Make Buildings More Energy Efficient

Room Thermostat

Target: U.S. Secretary of Energy Dr. Ernest Moniz

Goal: Implement energy efficiency standards for buildings to help the environment and reduce pollution

Commercial buildings consume huge amounts of energy, and despite modern materials which improve efficiency, new commercial buildings are not required to install efficient climate control systems. Sixty percent of all energy produced is used for building climate control. A study by the Pacific Northwest National Laboratory found that the electricity used for climate control in commercial buildings could be cut by 75 percent with energy-efficient systems. The study was conducted over a year in a wide range of buildings, including malls and grocery stores.

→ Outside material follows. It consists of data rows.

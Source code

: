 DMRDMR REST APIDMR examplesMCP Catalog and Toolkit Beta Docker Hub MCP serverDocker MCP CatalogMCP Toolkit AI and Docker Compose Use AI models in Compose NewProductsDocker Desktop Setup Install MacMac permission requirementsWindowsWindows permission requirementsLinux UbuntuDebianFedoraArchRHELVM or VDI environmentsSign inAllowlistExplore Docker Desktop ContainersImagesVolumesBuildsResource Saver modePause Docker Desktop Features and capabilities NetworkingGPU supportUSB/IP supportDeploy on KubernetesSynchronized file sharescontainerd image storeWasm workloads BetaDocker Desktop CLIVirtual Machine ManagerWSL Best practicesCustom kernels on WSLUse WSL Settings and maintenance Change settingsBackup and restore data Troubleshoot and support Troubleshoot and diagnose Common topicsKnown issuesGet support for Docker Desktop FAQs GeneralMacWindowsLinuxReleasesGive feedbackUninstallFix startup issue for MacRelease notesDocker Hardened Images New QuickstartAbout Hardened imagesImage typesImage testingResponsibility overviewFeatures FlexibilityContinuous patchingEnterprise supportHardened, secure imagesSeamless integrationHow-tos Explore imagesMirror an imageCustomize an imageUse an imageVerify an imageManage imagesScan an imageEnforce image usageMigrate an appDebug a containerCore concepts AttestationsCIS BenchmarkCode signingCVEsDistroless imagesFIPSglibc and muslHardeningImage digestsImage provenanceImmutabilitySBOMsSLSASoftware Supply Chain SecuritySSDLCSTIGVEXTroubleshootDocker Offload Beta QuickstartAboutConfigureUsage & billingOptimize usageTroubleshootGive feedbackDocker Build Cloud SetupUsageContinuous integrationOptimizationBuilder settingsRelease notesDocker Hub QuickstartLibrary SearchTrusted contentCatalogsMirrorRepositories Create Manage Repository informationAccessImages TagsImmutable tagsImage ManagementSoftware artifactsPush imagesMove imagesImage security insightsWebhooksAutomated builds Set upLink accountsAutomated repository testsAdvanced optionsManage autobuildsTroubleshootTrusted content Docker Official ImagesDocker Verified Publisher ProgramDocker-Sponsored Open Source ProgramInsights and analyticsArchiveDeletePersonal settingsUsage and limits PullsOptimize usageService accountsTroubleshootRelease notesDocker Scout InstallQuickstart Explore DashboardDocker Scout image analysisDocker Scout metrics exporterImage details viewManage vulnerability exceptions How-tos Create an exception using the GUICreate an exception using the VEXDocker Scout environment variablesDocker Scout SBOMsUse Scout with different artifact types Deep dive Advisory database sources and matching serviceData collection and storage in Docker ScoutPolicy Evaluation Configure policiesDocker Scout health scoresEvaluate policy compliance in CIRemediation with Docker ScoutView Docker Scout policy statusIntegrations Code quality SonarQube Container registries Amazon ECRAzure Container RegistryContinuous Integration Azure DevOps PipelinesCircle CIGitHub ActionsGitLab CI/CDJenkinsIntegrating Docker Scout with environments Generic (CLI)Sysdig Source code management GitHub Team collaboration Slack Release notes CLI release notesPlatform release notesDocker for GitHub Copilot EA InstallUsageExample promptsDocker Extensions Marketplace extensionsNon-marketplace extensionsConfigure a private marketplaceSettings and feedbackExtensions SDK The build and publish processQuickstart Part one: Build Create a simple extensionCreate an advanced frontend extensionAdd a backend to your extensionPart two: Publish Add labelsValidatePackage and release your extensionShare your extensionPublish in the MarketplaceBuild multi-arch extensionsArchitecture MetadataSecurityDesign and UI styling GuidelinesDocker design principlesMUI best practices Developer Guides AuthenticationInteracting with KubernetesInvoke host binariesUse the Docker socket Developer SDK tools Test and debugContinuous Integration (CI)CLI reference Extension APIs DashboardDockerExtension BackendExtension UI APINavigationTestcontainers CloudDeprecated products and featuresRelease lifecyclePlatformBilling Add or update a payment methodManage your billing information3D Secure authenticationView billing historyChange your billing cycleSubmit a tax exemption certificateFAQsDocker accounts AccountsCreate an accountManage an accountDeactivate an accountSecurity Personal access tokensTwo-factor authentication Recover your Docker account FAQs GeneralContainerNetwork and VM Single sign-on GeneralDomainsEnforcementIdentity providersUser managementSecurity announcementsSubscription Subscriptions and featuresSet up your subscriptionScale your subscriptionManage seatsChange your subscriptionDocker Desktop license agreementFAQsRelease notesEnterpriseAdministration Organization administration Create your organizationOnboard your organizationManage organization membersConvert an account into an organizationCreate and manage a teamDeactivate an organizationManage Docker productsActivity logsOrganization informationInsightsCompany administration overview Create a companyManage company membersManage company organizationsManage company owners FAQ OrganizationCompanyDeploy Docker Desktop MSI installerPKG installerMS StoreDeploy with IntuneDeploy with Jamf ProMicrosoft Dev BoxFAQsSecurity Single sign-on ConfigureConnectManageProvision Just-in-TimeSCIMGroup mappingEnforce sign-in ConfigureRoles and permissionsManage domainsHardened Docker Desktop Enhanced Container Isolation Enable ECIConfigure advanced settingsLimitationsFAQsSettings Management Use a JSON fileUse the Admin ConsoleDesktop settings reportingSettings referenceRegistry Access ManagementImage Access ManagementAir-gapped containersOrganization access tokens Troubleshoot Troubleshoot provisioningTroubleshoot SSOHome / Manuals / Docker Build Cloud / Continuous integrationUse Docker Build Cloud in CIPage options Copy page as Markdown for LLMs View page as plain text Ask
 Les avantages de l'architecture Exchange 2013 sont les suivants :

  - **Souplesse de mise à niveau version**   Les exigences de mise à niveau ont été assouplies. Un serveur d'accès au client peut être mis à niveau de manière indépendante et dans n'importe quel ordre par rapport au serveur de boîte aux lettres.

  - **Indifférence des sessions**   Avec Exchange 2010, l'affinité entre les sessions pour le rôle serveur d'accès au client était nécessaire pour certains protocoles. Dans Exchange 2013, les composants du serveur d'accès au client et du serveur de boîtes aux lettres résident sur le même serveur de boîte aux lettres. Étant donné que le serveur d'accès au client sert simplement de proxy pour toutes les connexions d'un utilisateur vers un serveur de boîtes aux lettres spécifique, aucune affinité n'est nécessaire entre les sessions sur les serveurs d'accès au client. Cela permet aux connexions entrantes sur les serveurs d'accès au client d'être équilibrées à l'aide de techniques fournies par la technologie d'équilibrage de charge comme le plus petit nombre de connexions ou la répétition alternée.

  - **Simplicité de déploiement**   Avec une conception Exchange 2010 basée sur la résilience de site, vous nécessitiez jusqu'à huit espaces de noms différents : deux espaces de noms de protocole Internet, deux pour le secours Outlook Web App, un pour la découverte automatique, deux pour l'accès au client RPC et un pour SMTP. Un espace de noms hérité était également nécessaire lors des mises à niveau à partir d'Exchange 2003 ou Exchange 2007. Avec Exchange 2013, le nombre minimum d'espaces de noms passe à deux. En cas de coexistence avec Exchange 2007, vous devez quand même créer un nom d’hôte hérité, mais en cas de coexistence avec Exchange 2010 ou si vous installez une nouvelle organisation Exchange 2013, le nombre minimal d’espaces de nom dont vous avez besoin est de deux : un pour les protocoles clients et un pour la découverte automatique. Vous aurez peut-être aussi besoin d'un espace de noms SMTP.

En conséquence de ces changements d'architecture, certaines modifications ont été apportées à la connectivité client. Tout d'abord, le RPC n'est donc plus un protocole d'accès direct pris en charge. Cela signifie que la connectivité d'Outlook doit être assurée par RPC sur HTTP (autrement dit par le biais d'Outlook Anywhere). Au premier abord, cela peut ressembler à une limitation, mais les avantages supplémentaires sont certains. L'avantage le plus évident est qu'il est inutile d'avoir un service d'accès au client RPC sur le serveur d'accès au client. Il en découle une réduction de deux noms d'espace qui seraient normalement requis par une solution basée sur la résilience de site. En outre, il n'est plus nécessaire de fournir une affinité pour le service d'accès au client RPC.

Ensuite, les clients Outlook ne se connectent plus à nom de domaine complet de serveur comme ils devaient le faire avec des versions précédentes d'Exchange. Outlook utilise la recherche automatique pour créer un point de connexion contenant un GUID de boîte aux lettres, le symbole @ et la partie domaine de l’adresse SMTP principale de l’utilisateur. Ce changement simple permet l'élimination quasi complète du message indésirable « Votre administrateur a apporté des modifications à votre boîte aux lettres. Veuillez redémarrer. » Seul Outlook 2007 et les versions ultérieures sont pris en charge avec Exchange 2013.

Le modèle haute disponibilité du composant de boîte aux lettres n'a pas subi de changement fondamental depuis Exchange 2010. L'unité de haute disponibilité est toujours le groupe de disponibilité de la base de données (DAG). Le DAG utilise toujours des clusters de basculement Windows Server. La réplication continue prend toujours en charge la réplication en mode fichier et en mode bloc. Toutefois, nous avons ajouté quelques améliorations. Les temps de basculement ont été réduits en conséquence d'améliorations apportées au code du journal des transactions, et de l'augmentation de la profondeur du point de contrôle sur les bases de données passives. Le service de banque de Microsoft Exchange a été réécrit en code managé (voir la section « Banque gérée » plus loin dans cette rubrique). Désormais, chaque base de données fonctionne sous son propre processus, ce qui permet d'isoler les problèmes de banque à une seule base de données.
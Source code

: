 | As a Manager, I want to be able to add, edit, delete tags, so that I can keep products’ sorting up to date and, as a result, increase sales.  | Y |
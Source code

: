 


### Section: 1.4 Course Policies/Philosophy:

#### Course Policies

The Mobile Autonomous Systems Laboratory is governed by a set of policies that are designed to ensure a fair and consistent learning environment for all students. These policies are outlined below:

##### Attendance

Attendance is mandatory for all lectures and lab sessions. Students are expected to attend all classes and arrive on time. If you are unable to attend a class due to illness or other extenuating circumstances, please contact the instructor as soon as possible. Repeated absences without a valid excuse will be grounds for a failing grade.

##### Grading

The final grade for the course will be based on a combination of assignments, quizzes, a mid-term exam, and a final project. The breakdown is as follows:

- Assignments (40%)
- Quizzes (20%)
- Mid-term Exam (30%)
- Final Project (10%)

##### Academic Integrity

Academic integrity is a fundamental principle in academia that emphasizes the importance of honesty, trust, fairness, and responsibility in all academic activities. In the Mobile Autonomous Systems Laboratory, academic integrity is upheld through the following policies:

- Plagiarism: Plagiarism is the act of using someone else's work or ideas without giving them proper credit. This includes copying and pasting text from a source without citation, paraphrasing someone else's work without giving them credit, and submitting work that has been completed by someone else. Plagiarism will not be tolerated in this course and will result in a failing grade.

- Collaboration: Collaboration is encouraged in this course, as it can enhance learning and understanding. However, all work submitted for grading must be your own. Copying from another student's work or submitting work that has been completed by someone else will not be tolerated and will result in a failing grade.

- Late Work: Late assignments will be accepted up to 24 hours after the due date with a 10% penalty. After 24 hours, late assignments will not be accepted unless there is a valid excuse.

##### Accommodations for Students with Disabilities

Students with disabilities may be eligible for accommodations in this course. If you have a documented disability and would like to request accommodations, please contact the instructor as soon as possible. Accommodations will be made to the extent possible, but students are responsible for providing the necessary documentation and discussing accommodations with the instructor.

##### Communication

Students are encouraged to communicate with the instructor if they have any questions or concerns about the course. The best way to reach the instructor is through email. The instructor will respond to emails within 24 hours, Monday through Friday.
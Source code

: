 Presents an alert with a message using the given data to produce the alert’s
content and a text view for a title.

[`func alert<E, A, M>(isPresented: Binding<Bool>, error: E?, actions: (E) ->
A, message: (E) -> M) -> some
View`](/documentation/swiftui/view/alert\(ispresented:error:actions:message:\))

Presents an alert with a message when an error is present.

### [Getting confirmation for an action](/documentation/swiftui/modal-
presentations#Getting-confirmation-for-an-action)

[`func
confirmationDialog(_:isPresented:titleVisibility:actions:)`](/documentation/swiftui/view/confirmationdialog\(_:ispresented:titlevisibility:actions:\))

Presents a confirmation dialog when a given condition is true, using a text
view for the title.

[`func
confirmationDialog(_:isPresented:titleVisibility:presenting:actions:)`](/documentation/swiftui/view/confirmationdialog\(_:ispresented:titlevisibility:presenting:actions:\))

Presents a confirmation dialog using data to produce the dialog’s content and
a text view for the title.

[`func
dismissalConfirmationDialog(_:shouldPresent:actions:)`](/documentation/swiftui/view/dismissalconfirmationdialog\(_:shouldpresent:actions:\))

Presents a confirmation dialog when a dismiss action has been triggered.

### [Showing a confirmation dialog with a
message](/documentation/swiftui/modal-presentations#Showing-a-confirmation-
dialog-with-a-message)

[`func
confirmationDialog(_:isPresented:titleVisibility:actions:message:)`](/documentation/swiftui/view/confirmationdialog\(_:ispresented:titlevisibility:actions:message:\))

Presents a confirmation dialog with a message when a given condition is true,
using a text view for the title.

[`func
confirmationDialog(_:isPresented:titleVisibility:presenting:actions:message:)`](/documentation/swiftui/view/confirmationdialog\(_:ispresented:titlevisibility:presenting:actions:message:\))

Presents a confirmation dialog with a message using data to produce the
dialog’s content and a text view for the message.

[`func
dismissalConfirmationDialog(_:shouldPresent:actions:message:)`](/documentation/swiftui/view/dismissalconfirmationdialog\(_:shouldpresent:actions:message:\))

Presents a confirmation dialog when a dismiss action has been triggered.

Heating, ventilating and air-conditioning (HVAC) systems account for approximately 40 percent of the electricity used in commercial buildings. In many of these buildings, the HVAC system is worn and outdated. Air conditioners today use 30 to 50 percent less electricity than their 1970s predecessors. Even 10-year-old air conditioners can be replaced for models 20 percent more efficient. Pre-made or “package” HVAC units allow complete control and many newer systems require little manual operation, since they can be set to start and stop cooling, heating and humidity control remotely, day in and day out.

From using lights that emit less heat to capitalizing on solar gain, there are myriad energy-saving solutions to climate control in buildings.

Despite these advances, there aren’t regulations ensuring new buildings install these environmentally responsible, energy-saving units. While the initial cost of modern HVAC controls is comparatively large, the benefits abound both in energy and cost efficiency. Urge the Department of Energy to implement regulations on new commercial buildings emphasizing energy efficient HVAC controls.


Dear Dr. Moniz,

Commercial buildings account for a large amount of energy usage, roughly 40 percent of which is utilized by heating, ventilating and air-conditioning units. Despite technologies which have been proven to cut energy use in commercial buildings by as much as 75 percent, there aren’t regulations requiring these far more efficient systems in the construction of new commercial buildings.

The modern air conditioner uses 30 to 50 percent less energy than those in the 1970s. There are cooler lights which have less impact on temperature, HVAC units capable of temperature control in correlation with the building’s use, building models which capitalize on the natural environment, taking conditions such as solar gain into account.

Though the initial cost of these modern systems is higher, energy consumption is far lower and the utility savings pay for the setup many times over in the long term. I urge you to implement new regulations which focus on the longevity and responsibility of consumption and our environmental impact.